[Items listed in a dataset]
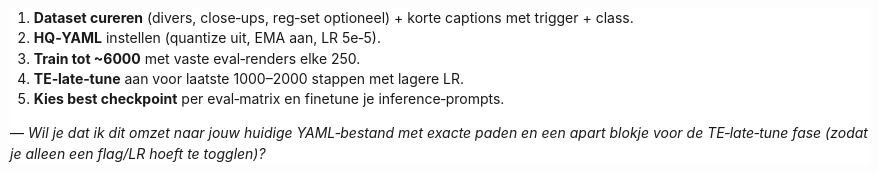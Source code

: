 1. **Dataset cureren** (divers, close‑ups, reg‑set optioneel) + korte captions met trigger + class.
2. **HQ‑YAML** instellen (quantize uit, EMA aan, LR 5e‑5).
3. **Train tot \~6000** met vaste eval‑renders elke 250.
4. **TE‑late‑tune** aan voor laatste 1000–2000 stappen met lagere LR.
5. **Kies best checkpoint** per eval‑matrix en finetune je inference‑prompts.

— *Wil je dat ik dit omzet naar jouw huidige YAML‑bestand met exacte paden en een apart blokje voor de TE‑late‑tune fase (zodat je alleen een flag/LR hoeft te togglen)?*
---
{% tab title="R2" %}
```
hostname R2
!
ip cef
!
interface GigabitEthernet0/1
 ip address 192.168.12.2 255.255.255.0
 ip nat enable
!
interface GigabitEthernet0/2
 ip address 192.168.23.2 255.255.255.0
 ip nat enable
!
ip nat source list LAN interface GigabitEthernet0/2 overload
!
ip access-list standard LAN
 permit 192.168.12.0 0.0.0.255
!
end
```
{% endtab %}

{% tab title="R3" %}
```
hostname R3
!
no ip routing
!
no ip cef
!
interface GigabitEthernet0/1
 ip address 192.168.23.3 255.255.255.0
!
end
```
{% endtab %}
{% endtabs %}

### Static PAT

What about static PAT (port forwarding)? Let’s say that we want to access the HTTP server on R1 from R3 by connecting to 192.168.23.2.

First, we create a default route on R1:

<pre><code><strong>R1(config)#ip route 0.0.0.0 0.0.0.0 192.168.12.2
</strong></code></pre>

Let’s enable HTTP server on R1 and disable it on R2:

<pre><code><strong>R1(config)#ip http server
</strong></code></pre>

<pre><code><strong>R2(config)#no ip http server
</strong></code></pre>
==
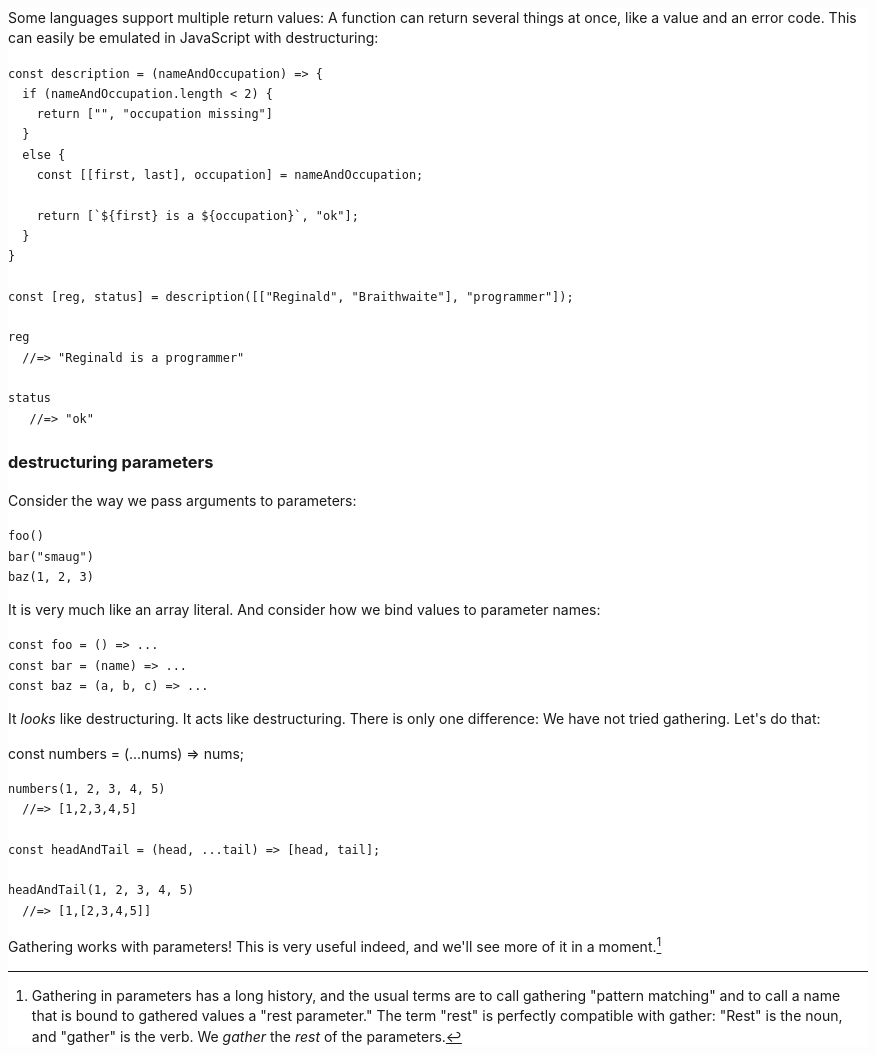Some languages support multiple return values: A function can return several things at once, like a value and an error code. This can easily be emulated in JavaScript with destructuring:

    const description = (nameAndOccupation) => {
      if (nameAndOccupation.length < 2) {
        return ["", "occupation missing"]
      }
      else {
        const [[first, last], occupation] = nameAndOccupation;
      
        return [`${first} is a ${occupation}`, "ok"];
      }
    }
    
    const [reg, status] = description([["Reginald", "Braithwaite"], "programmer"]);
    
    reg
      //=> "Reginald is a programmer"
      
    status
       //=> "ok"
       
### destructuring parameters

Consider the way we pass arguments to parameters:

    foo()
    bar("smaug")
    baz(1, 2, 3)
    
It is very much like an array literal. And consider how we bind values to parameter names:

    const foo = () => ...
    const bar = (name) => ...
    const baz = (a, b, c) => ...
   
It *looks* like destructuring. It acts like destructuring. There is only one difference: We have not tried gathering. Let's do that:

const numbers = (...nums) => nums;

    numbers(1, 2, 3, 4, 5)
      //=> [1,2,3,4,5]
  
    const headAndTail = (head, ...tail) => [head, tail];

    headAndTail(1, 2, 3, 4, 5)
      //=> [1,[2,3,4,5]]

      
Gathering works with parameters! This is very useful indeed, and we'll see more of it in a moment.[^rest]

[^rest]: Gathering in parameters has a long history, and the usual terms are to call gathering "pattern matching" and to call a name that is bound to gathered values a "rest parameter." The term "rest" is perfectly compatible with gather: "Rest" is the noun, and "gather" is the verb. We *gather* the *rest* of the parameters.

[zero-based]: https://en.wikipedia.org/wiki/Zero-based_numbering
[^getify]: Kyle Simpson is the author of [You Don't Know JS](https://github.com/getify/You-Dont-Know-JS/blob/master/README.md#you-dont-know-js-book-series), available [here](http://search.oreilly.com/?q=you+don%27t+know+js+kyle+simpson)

● **EXERCISE AIM**:
There is a run of lines above from the one with "numbers(1, 2, 3, 4, 5)" to the one with "[^rest]: Gathering in"; print exactly that run, both ends included, and nothing else.

● **RESULT FOR THIS TASK**:
    numbers(1, 2, 3, 4, 5)
      //=> [1,2,3,4,5]
  
    const headAndTail = (head, ...tail) => [head, tail];

    headAndTail(1, 2, 3, 4, 5)
      //=> [1,[2,3,4,5]]

      
Gathering works with parameters! This is very useful indeed, and we'll see more of it in a moment.[^rest]

[^rest]: Gathering in parameters has a long history, and the usual terms are to call gathering "pattern matching" and to call a name that is bound to gathered values a "rest parameter." The term "rest" is perfectly compatible with gather: "Rest" is the noun, and "gather" is the verb. We *gather* the *rest* of the parameters.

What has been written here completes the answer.